A comparison of the two SEM images of the fibers before and after drying, shown in Figs. 13e and 14d, leads to the conclusion that the concentration of cementitious binders such as lignin and hemicelluloses shown in the aforementioned figures is much lower after drying than in the raw state of the banana fiber. This also provides further justification for the reduction in the cross-section of banana fibers after drying, as well as for the evaporation of inter-fibril water.

4.3 Results of Densities Sample Composites Measurements

After preparing three composite samples of each percentage of banana fiber additives, we proceeded to calculate the average of the densities between the samples dedicated to the various thermal and mechanical property characterization tests. We opted to analyze the evolution of the average density of the composites about the increase in volume fraction of the banana fibers additive.
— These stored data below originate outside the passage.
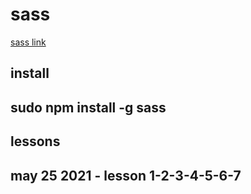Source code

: # sass

[sass link](https://www.youtube.com/watch?v=t6K64tVRsLk&list=PLpP9FLMkNf55euqjAP_66mCq46HGqkJsM)

## install

## sudo npm install -g sass


## lessons

## may 25 2021 - lesson 1-2-3-4-5-6-7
According to Fig. 15, the authors note that the density of composites decreases with the increasing volume fraction of the additive. We observed a maximum gain in lightness of around 20% for the highest volume fraction, an almost constant variation for the highest volume fraction from y = 0.18, and a remarkable variation in density for the lowest volume fraction of the additive.

Figure 15: Variation of average of the densities composites in function of the variation of fiber banana volume fraction and the gain on lightness

4.4 Results of Thermal Properties Measurements

The results of thermal properties such as thermal conductivity, thermal effusivity, and thermal diffusivity were performed on 100 × 100 × 25 mm3 prism samples. The estimated error ranged between 1.80% and 11.72%.

The author found that increasing the volume fraction of banana fiber insulation led to a significant reduction in thermal conductivity, as shown in Fig. 16, with a gain of 43.7 for the maximum volume fraction FSM5.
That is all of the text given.